• **Data to process**
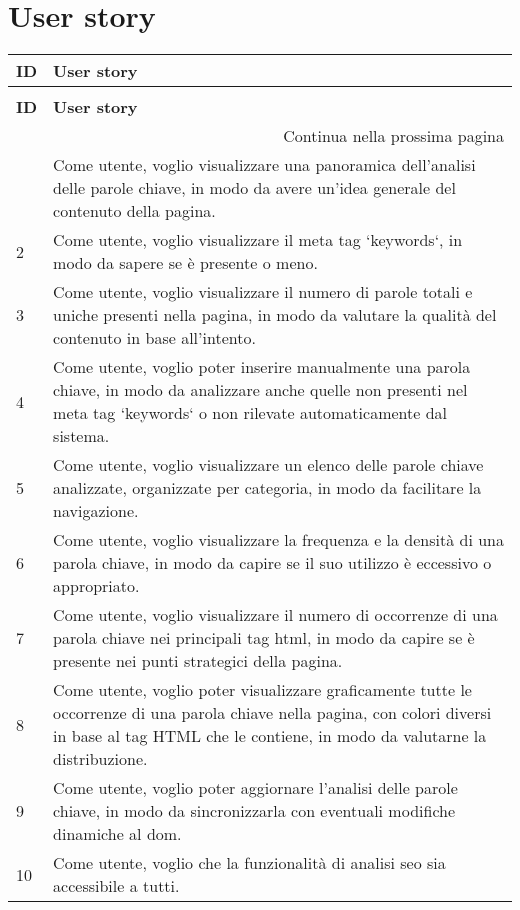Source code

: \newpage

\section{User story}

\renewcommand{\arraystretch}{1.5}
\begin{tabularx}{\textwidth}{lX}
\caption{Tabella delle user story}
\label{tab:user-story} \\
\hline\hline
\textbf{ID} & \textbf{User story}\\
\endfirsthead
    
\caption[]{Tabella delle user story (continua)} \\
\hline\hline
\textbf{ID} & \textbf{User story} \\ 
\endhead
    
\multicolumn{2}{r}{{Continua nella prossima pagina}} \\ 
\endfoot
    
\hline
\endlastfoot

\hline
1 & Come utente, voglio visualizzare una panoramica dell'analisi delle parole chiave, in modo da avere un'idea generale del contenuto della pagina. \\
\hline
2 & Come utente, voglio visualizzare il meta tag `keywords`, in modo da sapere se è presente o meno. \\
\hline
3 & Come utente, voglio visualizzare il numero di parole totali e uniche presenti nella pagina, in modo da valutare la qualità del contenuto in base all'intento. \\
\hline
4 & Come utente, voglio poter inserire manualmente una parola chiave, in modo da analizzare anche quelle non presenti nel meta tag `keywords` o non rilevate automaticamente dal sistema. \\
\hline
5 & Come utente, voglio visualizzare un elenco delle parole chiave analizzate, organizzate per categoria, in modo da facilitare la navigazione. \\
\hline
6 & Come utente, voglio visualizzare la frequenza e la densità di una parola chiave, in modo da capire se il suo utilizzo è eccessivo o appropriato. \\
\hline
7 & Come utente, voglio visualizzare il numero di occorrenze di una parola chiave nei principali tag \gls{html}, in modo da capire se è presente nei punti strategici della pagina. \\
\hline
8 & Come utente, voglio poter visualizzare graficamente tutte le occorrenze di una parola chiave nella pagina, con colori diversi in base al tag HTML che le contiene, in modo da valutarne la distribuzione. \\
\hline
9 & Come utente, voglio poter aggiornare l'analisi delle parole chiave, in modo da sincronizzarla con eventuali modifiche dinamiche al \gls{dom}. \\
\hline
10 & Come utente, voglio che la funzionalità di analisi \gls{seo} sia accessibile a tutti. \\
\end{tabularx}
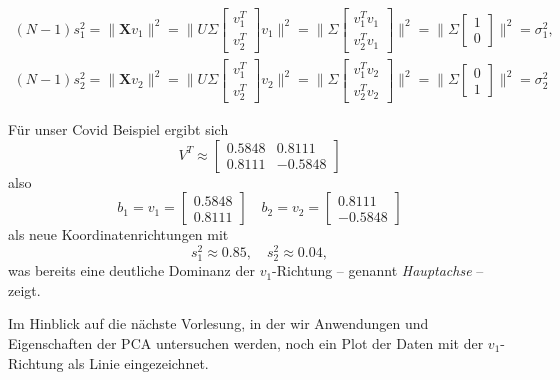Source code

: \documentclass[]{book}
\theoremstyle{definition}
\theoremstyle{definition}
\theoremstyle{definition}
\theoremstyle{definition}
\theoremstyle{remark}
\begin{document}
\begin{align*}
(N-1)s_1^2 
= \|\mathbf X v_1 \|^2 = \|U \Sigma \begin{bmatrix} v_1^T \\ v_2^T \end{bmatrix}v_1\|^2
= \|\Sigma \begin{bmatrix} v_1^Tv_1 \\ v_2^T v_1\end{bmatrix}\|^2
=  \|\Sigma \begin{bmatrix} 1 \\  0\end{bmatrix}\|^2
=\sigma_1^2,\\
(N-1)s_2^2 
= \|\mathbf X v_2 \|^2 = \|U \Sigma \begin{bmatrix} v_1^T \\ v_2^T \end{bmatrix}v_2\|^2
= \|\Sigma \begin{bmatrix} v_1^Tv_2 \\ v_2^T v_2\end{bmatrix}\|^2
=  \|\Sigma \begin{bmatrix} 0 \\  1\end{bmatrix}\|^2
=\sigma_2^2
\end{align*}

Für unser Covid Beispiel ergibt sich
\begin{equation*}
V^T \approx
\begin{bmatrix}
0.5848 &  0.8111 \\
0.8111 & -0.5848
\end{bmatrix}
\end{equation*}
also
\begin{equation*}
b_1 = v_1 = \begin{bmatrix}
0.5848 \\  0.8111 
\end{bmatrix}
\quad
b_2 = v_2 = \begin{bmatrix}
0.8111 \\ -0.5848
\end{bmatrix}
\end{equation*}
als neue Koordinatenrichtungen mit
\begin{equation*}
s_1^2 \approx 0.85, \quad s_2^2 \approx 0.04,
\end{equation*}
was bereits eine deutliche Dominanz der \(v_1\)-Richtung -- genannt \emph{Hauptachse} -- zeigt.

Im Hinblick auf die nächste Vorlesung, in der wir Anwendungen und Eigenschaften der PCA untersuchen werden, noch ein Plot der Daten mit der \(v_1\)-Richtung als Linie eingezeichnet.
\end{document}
...
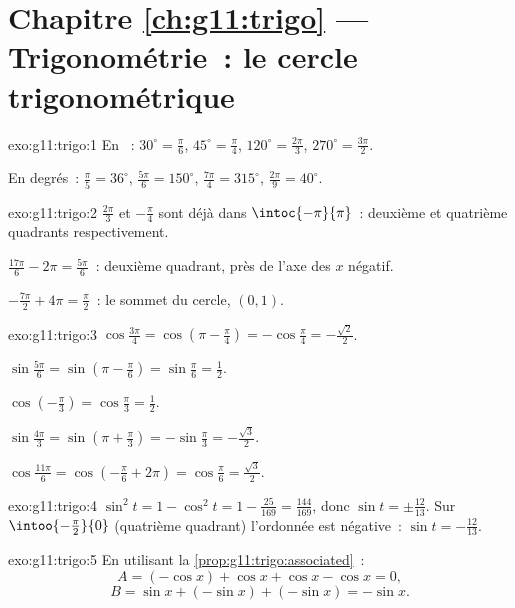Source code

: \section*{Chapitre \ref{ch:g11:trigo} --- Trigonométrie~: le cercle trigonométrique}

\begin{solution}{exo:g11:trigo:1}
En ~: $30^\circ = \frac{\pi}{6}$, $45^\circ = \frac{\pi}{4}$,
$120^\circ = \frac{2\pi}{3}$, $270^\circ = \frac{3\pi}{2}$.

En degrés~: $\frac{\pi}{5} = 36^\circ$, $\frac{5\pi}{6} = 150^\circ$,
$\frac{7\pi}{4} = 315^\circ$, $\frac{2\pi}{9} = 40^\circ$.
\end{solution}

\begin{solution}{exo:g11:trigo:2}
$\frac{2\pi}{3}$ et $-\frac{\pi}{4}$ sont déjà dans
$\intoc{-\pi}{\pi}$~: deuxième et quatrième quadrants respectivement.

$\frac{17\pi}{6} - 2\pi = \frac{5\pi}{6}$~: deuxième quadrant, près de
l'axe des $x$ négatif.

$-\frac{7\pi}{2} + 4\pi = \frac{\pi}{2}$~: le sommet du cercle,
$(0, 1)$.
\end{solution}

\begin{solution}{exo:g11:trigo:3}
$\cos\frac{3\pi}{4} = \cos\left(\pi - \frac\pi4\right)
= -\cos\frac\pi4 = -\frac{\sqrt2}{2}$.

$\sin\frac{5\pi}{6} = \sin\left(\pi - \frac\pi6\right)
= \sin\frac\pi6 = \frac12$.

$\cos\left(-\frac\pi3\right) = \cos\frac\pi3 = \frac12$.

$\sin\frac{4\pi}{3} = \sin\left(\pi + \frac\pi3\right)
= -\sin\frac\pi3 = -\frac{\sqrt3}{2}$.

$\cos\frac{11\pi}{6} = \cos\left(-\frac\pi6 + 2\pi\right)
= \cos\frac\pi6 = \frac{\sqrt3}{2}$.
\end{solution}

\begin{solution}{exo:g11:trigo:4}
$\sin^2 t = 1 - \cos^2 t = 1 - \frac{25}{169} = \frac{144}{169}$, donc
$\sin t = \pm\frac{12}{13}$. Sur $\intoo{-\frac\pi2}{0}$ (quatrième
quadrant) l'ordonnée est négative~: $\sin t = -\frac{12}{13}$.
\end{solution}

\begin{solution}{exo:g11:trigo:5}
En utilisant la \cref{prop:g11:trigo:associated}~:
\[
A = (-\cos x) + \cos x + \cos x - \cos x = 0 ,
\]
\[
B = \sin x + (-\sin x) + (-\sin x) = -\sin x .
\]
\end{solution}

• **Prompt**
In the records above, find the lines holding "presenti". Copy each one.

• **Solved problem**
3 & Come utente, voglio visualizzare il numero di parole totali e uniche presenti nella pagina, in modo da valutare la qualità del contenuto in base all'intento. \\
4 & Come utente, voglio poter inserire manualmente una parola chiave, in modo da analizzare anche quelle non presenti nel meta tag `keywords` o non rilevate automaticamente dal sistema. \\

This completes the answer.